Copy out each line of the data below in which the string "properties两个数据库配置文件" appears.

Given data: Begin

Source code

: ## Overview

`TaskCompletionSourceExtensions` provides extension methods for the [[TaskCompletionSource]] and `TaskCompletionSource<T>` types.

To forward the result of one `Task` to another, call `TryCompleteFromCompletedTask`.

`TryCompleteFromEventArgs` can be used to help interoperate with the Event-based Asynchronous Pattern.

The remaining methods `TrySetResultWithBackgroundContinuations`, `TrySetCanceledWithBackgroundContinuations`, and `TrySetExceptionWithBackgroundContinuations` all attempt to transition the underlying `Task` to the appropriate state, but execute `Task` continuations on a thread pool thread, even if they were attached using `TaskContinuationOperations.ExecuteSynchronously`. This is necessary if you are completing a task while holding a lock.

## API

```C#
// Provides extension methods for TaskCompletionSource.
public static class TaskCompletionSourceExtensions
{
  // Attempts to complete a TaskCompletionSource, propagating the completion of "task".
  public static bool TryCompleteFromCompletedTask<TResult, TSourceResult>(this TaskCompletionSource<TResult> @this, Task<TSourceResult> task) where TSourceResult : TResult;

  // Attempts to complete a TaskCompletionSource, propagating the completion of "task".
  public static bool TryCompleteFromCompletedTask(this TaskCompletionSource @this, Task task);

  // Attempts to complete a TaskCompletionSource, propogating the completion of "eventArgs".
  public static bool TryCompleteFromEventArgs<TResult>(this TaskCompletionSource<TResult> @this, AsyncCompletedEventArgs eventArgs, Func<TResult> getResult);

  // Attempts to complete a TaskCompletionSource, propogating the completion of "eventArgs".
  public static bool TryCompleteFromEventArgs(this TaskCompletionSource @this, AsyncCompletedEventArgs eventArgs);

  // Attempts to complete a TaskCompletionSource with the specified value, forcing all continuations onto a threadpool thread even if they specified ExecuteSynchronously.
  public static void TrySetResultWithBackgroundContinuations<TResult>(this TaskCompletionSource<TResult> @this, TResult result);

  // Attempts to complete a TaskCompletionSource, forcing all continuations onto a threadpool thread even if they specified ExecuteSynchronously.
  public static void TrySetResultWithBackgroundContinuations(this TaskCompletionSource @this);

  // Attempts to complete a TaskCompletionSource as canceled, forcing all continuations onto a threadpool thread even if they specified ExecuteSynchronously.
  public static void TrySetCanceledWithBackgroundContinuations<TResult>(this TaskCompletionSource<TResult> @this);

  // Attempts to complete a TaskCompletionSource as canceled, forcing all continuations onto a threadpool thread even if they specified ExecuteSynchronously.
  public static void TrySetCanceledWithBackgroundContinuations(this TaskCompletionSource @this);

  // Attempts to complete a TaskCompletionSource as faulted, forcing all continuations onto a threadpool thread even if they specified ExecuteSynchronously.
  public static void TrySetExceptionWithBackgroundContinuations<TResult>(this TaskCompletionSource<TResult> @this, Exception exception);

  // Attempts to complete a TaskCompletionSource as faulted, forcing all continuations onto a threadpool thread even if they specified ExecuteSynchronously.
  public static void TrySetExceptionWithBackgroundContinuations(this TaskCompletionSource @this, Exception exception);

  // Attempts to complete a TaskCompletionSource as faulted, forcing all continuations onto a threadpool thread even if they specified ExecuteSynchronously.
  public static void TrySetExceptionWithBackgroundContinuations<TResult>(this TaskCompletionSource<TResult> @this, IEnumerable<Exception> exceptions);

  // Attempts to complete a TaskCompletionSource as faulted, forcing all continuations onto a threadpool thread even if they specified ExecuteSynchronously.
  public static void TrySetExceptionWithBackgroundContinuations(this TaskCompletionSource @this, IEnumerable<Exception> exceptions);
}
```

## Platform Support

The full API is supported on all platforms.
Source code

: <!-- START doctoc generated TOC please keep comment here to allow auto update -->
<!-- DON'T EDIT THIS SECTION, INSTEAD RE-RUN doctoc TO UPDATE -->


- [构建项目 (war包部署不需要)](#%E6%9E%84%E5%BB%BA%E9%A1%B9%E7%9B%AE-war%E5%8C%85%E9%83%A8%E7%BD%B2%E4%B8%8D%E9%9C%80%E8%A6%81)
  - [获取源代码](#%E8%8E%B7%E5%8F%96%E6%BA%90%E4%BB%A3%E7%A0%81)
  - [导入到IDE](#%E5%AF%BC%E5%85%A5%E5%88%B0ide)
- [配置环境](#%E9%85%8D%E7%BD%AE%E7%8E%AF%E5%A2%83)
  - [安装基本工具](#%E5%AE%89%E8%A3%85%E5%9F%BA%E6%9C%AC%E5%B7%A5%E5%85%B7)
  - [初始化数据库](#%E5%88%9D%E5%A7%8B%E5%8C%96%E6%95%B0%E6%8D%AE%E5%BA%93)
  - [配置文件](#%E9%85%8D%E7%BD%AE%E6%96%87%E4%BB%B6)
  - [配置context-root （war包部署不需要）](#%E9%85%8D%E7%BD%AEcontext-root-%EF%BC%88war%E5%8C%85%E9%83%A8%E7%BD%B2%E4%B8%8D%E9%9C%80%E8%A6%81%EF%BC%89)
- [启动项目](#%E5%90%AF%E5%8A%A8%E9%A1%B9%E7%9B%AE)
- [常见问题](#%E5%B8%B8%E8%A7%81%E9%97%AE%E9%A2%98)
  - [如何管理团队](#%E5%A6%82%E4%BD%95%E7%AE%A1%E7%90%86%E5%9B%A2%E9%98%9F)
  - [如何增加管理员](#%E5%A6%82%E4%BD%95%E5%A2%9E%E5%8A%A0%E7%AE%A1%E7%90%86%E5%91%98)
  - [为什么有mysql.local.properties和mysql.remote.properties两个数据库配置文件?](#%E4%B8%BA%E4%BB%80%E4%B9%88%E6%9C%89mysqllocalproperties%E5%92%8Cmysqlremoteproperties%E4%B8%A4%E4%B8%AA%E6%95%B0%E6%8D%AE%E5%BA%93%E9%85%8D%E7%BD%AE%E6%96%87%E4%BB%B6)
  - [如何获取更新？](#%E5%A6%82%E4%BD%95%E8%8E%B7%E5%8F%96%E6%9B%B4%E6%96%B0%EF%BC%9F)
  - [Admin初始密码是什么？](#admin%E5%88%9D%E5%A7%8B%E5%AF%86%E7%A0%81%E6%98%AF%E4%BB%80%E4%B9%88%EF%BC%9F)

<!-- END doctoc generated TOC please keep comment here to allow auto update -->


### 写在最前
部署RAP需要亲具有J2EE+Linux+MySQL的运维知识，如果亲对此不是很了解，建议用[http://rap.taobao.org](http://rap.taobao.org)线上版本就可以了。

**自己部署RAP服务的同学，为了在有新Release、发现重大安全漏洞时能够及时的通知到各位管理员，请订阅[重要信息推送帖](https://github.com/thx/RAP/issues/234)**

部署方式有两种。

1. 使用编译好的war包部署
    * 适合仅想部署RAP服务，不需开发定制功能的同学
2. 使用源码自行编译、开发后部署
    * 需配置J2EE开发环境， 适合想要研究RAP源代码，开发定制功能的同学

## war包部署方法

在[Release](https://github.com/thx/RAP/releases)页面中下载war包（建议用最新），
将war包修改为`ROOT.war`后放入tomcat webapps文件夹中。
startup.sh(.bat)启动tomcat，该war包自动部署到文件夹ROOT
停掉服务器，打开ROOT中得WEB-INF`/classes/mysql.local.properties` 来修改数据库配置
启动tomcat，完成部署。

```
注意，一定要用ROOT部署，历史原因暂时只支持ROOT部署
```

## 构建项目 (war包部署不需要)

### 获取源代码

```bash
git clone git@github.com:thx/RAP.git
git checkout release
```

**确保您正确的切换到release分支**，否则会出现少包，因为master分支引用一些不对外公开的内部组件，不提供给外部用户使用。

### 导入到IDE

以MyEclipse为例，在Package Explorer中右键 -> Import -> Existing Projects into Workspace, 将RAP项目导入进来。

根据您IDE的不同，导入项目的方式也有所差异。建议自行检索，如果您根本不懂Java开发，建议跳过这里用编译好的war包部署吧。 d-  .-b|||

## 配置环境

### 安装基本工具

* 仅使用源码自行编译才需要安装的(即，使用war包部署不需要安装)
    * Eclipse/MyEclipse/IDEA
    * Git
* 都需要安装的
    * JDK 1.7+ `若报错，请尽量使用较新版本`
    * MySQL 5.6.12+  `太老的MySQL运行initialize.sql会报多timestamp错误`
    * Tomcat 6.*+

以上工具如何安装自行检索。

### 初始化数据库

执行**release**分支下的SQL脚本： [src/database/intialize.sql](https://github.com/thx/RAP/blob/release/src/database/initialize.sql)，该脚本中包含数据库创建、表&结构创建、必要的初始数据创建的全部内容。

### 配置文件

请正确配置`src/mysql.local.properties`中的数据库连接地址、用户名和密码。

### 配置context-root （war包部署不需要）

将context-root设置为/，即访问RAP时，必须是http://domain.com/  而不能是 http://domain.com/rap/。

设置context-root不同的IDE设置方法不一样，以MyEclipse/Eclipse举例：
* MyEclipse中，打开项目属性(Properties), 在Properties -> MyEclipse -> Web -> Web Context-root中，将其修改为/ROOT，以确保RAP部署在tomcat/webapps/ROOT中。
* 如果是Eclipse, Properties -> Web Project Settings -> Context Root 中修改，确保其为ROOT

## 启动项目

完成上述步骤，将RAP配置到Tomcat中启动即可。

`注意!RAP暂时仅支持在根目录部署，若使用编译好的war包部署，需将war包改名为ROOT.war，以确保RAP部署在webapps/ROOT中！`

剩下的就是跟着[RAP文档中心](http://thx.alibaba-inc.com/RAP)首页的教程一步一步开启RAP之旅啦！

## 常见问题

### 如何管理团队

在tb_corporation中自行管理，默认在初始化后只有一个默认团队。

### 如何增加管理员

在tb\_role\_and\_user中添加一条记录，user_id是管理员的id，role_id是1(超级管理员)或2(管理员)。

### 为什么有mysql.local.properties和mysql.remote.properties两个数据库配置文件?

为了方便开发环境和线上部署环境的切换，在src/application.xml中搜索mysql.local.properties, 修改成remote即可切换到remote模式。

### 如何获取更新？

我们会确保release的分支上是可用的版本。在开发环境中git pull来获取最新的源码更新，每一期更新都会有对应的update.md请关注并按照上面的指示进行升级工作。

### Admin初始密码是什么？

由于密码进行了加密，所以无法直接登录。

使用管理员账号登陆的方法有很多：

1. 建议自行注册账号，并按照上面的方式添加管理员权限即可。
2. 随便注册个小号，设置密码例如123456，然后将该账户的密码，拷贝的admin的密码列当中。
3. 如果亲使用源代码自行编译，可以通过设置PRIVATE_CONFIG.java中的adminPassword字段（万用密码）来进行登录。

Given data: End

Output ::
  - [为什么有mysql.local.properties和mysql.remote.properties两个数据库配置文件?](#%E4%B8%BA%E4%BB%80%E4%B9%88%E6%9C%89mysqllocalproperties%E5%92%8Cmysqlremoteproperties%E4%B8%A4%E4%B8%AA%E6%95%B0%E6%8D%AE%E5%BA%93%E9%85%8D%E7%BD%AE%E6%96%87%E4%BB%B6)
### 为什么有mysql.local.properties和mysql.remote.properties两个数据库配置文件?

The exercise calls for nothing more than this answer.